*** Opening of Records to process ***

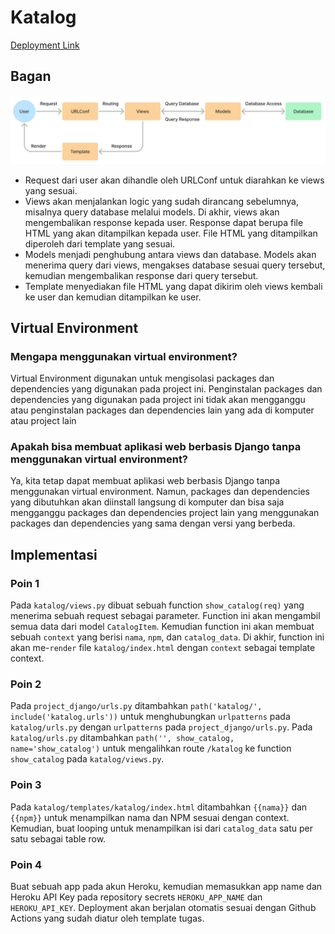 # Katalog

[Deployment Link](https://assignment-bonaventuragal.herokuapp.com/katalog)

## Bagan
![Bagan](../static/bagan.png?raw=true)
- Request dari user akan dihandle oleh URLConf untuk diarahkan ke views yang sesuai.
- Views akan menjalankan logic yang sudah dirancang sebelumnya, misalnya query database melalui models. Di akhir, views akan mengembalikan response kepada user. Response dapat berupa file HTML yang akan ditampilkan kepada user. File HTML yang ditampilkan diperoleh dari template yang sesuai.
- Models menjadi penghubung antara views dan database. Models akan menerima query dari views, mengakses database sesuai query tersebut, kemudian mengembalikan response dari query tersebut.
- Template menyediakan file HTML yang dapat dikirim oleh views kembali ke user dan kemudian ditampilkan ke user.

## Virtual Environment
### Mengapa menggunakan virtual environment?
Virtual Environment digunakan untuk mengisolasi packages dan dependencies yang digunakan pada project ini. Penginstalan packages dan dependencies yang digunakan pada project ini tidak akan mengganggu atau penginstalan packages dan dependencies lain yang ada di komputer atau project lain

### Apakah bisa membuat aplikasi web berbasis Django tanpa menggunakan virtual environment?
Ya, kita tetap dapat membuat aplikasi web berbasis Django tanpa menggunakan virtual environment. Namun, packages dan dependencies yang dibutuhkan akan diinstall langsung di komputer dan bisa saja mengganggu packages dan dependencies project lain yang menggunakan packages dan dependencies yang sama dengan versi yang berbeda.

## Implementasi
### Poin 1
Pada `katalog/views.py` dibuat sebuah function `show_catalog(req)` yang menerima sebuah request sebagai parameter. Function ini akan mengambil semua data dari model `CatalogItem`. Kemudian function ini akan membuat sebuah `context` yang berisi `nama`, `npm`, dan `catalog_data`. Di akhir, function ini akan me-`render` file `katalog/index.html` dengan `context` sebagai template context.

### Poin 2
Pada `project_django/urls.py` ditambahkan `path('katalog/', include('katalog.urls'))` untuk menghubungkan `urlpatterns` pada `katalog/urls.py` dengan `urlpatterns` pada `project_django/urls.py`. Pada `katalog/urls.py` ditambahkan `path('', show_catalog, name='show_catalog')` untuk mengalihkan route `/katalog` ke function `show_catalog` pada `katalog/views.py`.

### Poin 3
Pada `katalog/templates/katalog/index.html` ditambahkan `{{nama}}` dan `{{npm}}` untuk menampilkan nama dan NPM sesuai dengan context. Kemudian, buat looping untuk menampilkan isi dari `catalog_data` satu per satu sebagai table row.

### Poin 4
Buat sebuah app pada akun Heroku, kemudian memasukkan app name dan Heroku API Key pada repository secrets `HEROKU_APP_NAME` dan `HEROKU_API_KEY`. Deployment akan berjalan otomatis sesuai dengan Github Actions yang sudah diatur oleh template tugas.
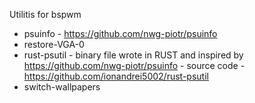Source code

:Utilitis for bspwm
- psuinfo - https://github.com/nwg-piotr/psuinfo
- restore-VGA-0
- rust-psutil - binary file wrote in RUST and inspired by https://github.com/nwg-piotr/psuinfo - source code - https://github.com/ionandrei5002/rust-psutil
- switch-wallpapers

*** Close of Records to process ***

Work request — Find where "- psuinfo - https://github.com/nwg-piotr/psuinfo" occurs in the data, and please write out that line through the last line exactly, with nothing else.

Final answer —
- psuinfo - https://github.com/nwg-piotr/psuinfo
- restore-VGA-0
- rust-psutil - binary file wrote in RUST and inspired by https://github.com/nwg-piotr/psuinfo - source code - https://github.com/ionandrei5002/rust-psutil
- switch-wallpapers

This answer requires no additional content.